The primary income deficit narrowed by EUR 332.0 million last year to EUR 427.5 million. This was mainly the result of a decline in dividend payments on corporate equity holdings, which coincides with weak value-added growth in sectors with a higher share of foreign-owned firms, and an increase in labour income earned abroad by Slovenian residents, which is associated with higher receipts from Austria. The secondary income deficit increased by EUR 586.9 million, partly in reflection of higher expenditure on various current transfers.

The current account surplus amounted to EUR 2.4 billion last year, or 3.4% of GDP, 1.1 percentage points less than in 2024.

Box 5.1: The current account as a reflection of domestic excess savings

The current account surplus reflects a combination of relatively high private sector saving, and moderate investment activity, and not merely developments in the trade of goods and services.

The current account records flows of goods and services, and primary and secondary income between residents and non-residents. The balance is the difference between receipts from the rest of the world and payments to the rest of the world. The current account balance[56] is also equal to the difference between national saving (S) and investment (I) in the economy:

CA = S – I

A current account deficit indicates that domestic investment exceeds domestic saving, resulting in net borrowing in the rest of the world. Conversely a current account surplus reflects domestic saving exceeding investment, and thus net lending to the rest of the world. Excess domestic saving is channelled abroad through net financial flows, either in the form of direct or portfolio investment, loans, or an increase in other net external claims. Domestic sectors may also deleverage by reducing existing financial liabilities to non-residents.[57]

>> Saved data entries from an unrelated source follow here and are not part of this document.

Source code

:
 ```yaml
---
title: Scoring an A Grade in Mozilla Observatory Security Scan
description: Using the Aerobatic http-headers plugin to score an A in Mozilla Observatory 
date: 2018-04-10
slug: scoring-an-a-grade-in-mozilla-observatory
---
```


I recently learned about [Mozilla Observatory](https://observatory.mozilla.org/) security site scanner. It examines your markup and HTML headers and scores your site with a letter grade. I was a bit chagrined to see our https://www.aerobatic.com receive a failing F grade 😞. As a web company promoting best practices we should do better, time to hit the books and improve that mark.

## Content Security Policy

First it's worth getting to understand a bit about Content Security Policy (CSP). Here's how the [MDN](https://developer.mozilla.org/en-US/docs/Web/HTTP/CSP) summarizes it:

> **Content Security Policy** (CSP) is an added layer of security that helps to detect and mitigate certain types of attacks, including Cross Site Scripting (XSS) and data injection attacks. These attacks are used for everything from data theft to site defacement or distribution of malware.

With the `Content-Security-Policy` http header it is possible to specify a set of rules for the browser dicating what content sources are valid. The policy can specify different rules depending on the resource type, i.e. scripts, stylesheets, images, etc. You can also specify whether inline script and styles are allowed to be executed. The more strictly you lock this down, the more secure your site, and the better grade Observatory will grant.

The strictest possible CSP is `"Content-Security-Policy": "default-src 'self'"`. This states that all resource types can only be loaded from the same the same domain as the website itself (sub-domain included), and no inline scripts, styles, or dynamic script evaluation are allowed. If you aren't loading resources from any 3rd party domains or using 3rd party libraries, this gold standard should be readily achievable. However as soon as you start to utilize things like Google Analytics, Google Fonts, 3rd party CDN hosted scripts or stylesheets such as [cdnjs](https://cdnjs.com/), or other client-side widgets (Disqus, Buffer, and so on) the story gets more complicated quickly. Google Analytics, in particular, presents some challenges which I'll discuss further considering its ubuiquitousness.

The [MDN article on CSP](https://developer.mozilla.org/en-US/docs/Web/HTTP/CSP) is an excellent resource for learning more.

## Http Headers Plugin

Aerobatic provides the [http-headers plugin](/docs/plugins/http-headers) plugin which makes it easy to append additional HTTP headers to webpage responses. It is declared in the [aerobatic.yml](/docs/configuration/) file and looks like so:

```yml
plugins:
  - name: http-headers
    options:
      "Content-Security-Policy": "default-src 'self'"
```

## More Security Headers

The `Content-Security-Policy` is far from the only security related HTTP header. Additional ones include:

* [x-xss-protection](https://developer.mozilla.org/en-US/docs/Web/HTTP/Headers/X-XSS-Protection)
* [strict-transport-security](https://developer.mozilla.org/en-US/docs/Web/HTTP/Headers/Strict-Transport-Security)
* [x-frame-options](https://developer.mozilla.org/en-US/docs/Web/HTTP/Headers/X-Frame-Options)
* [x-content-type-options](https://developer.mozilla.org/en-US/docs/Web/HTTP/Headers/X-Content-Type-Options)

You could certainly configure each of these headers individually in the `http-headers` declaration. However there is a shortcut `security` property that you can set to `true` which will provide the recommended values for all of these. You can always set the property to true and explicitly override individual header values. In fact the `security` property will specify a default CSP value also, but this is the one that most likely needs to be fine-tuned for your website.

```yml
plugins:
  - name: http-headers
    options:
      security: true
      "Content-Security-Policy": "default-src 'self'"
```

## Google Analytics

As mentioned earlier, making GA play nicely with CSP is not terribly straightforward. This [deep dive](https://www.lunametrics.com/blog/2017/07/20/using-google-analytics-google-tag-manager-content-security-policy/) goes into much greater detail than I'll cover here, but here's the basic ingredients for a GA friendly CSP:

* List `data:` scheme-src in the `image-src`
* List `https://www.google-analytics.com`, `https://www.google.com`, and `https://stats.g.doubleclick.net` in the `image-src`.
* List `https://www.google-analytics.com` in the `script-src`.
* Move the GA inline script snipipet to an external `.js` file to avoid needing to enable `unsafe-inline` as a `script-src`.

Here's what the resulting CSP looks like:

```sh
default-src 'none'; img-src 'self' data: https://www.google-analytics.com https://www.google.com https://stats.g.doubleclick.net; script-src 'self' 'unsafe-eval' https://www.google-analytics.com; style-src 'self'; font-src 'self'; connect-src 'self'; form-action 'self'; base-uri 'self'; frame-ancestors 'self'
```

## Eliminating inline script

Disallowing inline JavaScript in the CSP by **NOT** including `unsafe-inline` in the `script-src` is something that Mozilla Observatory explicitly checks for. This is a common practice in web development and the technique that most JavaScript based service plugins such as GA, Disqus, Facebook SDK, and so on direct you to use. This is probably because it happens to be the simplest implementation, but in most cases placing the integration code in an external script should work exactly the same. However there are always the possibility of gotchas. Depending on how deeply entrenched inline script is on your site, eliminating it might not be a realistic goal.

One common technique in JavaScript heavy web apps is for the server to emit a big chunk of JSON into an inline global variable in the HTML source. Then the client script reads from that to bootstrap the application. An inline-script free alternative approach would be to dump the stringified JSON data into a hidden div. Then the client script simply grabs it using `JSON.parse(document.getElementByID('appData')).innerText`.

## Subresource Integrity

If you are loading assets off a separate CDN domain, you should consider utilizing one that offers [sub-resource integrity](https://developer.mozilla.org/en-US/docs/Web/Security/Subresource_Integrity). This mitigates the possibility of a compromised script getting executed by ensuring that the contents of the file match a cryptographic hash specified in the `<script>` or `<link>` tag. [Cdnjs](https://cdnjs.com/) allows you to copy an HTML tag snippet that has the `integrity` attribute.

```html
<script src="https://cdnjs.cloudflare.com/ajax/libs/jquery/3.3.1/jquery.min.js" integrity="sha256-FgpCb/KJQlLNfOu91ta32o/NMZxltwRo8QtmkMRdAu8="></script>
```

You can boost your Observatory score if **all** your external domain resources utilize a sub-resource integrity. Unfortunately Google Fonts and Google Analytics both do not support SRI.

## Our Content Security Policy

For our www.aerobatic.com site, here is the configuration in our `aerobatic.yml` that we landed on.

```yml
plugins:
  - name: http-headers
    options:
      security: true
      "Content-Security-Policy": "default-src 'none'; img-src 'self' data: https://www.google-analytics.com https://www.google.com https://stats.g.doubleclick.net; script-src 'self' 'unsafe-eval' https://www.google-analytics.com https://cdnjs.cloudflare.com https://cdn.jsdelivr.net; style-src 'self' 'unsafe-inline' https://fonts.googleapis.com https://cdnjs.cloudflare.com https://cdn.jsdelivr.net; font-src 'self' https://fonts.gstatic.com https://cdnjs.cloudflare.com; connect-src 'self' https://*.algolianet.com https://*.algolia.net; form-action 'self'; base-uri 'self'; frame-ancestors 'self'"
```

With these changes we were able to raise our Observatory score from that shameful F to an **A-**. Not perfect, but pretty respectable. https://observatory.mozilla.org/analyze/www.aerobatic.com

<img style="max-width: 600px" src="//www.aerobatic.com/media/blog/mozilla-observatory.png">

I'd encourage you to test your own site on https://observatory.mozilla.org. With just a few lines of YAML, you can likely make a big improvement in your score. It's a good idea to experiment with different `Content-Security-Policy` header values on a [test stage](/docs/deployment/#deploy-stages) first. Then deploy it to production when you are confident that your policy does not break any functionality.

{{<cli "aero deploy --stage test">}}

Over the last decade, with the exception of 2022, Slovenia has recorded a relatively high current account surplus, averaging around 4.7% of GDP. Following the financial crisis, net lending to the rest of the world gradually increased, with households and non-financial corporations (firms) contributing to the surplus, alongside a gradual improvement in the general government balance. In the pandemic year of 2020, households’ net saving increased significantly as a result of limited consumption opportunities, precautionary saving, and extensive government measures to preserve income. That year firms also recorded excess saving, resulting in a record level of net lending (Figure 5.1.1, left). In 2022 the energy shock and rising price pressures following the outbreak of the war in Ukraine temporarily reduced households’ net saving, while firms posted a slight deficit. The current account surplus subsequently increased again, reaching 4.5% of GDP in 2024, accompanied by a rise in the share of saving to GDP and a decline in the share of investment to GDP.

Despite the reduction in the surplus last year, in connection with the slowdown in merchandise exports, it remains relatively high at 3.4% of GDP. In terms of the share of the current account surplus to GDP, Slovenia ranked among the countries with the highest surpluses in the euro area between 2020 and 2024 (Figure 5.1.1, right).

According to IMF estimates, Slovenia’s cyclically adjusted external position in 2025 was estimated at 4.4% of GDP.[58] This is somewhat above the level indicated by fundamentals and desirable policies (2.8% of GDP), and reflects weak investment activity in the economy. The estimate took into account demographic structure, the level of development, the net international investment position, and fiscal policy with a medium-term orientation.

Figure 5.1.1: Net lending (borrowing) or the saving-investment gap

Source: Eurostat.

Note: Firms means non-financial corporations, while households also includes NPISH. In the right figure, the data refer to the average over the period of 2020 to 2024.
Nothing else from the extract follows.